Especial para La Página |
El sistema político español está padeciendo una crisis de
enorme envergadura que se manifiesta en múltiples y muy variadas formas, si
bien la mayoría de ellas se pueden sintetizar en la creciente y acelerada
desafección sobre los representantes y las instituciones políticas. Este
particular sentimiento antipolítico pareciera haberse instalado de forma sólida
en nuestra forma de pensar colectiva.
No obstante, los trabajadores españoles, junto con todos
aquellos que desean serlo y no pueden, revelan a través de sus opiniones y
acciones que están hartos de un problema estructural más que de uno puntual. El
movimiento 15M ya puso con claridad esta cuestión encima de la mesa: no se
reclamaban demandas concretas en una determinada coyuntura sino que la acción
era sencillamente elevar un grito de frustración en relación al contexto
socioeconómico en su conjunto. El objetivo era refundar el mundo reuniéndose en
las plazas donde se construirían los mapas y las guías con las que lograrlo. Se
trataba de un bello estallido espontáneo, emocional e incontenible que ponía en
cuestión todo el orden establecido.
Tras aquel estallido inicial prosiguió el desengaño de tener
que aceptar que los impulsos primarios e instintivos, sin estar inscritos en un
planteamiento estratégico y organizado, son insuficientes para garantizar
avance social alguno. Pero perdiendo intensidad la manifestación física de
aquel movimiento –su visibilidad en las plazas–, las fuerzas que habían causado
su surgimiento continuaron desarrollándose sin pausa. El escenario económico o,
dicho en términos más clásicos, las condiciones materiales de la existencia,
continuaron deteriorándose y dando lugar a una extensión cuantitativa y
cualitativa de la frustración ciudadana.
El sistema político ha sido puesto en cuestión cada vez con
más fuerza como consecuencia de ese deterioro progresivo, cuya concreción son
la caída de los sueldos, la pérdida de calidad de la educación y sanidad
pública, el incremento de la desigualdad y sobre todo el creciente desempleo.

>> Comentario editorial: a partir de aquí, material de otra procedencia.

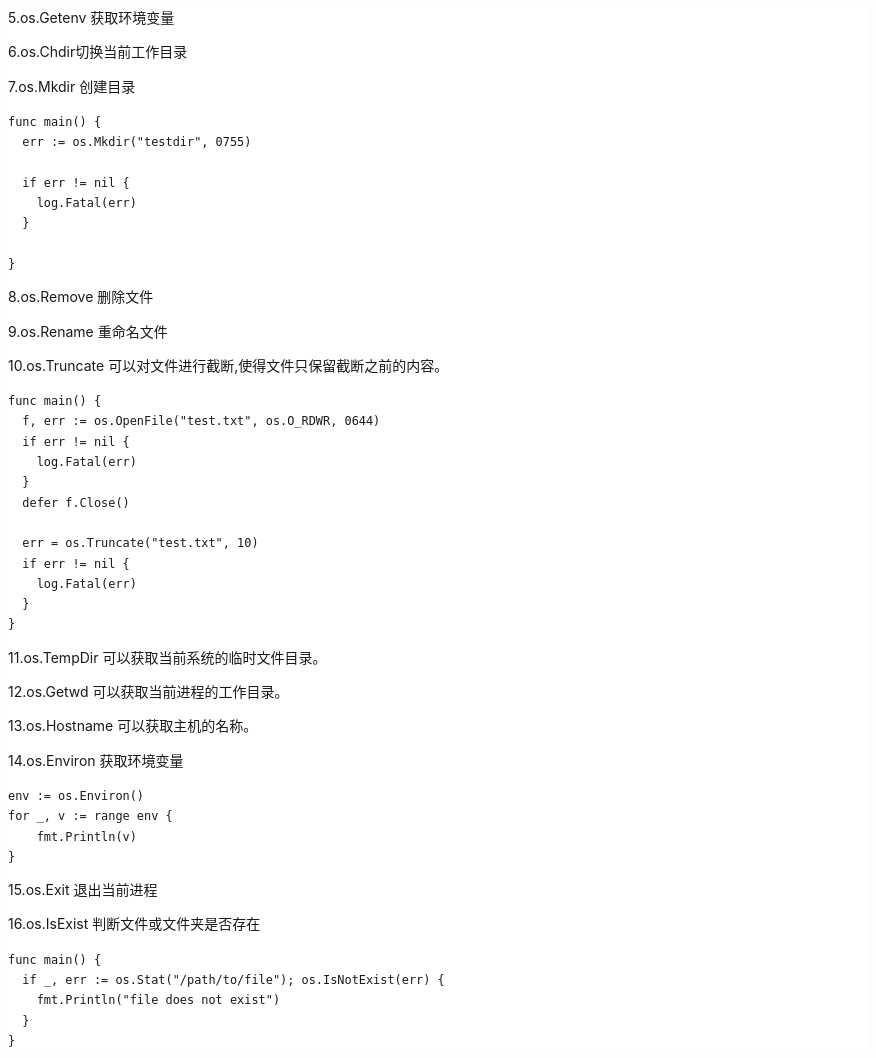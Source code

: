 5.os.Getenv 获取环境变量

6.os.Chdir切换当前工作目录

7.os.Mkdir 创建目录

```
func main() {
  err := os.Mkdir("testdir", 0755)

  if err != nil {
    log.Fatal(err)
  }

}
```

8.os.Remove 删除文件

9.os.Rename 重命名文件

10.os.Truncate 可以对文件进行截断,使得文件只保留截断之前的内容。

```
func main() {
  f, err := os.OpenFile("test.txt", os.O_RDWR, 0644)
  if err != nil {
    log.Fatal(err)
  }
  defer f.Close()

  err = os.Truncate("test.txt", 10)
  if err != nil {
    log.Fatal(err)
  }
}
```

11.os.TempDir 可以获取当前系统的临时文件目录。

12.os.Getwd 可以获取当前进程的工作目录。

13.os.Hostname 可以获取主机的名称。

14.os.Environ 获取环境变量

```
env := os.Environ()
for _, v := range env {
    fmt.Println(v)
}
```

15.os.Exit 退出当前进程

16.os.IsExist 判断文件或文件夹是否存在

```
func main() {
  if _, err := os.Stat("/path/to/file"); os.IsNotExist(err) {
    fmt.Println("file does not exist")
  }
}
```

Los responsables visibles de este deterioro han sido los políticos, pero
también las instituciones vinculadas (Congreso, Senado, diputaciones, parlamentos
autonómicos, etc.). Se juzga y responsabiliza, con acierto, a instituciones
creadas hace más de treinta años y que son incapaces de dar respuesta a las
demandas tanto generales como concretas de los trabajadores.
El Gobierno no está ejerciendo autocrítica sino que por el
contrario ha decidido enrocarse, siendo el ejemplo perfecto el aislamiento y
vaciado de poder al que se ha sometido al Congreso. El propio presidente
manifiesta que «hará lo que tenga que hacer» aunque ello esté en contra de la voluntad
del pueblo, y lo afirma tajante mientras las calles colindantes al parlamento
permanecen inaccesibles para los ciudadanos. Un estado de excepción en el que
la democracia queda suspendida.
No es consciente el Gobierno, como tampoco gran parte de la oposición,
de que estamos en un momento de emergencia y que los problemas son más de fondo
que coyunturales. A estas alturas no sirven los parches, y no hay capacidad
efectiva de remendar un sistema político que se desangra afectado de tantos
años de vicios y que ha estado sólo protegido por espejismos económicos que no
volverán.
En este punto sólo cabe ser radical, es decir, enfrentarse a
la raíz de los problemas. Las cuestiones que permanecen abiertas y que toca
plantear colectivamente son el cómo hacerlo, quiénes participarán en esa
necesaria gran alianza y qué obstáculos políticos y económicos habrá que
enfrentar. Enorme reto para una sociedad que ha heredado las ventajas de tantas
luchas sociales, quizá olvidando el coste que ha supuesto lograr tantos
avances, pero que a su vez está mejor preparada que nunca para obtener éxito.